Reputation: 1945
I've been tinkering around with Windows Terminal lately, and I love how it consolidates all of the various terminal applications into one place. However, compared to the regular WSL Bash program, there's one thing I haven't been able to make it do yet - launch and automatically run a command.
This would be really useful to me because I need to run several services in the background while I develop - Redis, Chromedriver, and Postgresql. I can currently do this by having three separate tasks in Windows Task Scheduler, it would just be nice if I could run them all in a single Terminal window, not three.
I was reading through the documentation for Windows Terminal to see if this was possible, but came up empty.

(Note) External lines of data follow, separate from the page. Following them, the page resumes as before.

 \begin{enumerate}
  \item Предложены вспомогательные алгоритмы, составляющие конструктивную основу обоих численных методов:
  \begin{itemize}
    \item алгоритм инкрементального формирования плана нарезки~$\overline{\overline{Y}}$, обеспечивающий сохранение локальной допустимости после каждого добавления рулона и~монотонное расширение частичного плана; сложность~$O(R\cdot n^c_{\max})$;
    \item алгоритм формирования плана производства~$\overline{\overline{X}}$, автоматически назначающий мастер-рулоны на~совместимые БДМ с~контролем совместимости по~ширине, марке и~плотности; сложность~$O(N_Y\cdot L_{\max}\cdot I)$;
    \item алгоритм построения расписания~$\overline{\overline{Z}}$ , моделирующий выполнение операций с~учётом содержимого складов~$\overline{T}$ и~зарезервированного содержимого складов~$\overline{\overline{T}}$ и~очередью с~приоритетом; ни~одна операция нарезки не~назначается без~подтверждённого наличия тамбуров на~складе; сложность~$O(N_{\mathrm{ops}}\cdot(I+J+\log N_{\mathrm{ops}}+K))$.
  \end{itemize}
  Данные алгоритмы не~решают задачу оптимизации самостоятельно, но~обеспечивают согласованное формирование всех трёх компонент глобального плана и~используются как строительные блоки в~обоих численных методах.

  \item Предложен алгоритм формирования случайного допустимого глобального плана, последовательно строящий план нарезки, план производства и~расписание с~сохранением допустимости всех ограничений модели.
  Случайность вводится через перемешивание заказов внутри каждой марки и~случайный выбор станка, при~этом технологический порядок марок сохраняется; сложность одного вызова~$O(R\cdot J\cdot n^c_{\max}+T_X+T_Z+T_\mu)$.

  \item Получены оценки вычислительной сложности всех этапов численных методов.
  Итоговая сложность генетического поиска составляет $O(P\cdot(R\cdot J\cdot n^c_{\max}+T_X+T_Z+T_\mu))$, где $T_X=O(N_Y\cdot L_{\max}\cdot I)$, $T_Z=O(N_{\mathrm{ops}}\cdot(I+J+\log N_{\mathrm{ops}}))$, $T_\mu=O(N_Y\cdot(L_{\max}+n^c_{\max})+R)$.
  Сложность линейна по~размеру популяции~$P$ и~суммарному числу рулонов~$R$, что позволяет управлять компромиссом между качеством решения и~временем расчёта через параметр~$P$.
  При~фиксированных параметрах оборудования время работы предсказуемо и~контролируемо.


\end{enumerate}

Has anyone been able to come up with a solution to the above?
Thanks!
Upvotes: 5
Views: 4967
Reputation: 2321
You can run them all in a single tab but you will need to use split panes or tmux. You can use the split panes solution I provided in this Stackoverflow post.
Basically you create a profile for each command you want to run via Powershells -NoExit
flag to keep the window(s) open. You can then launch those commands all as split panes in a single tab through Windows Terminal (wt.exe). Then just alias that command or put it in a shortcut to reuse it. Given that you setup all the proper profiles in settings.json
the final command would look something like this (run it from cmd):
wt -p "redis" ; split-pane -p "chromedriver" ; split-pane -H -p "postgresql"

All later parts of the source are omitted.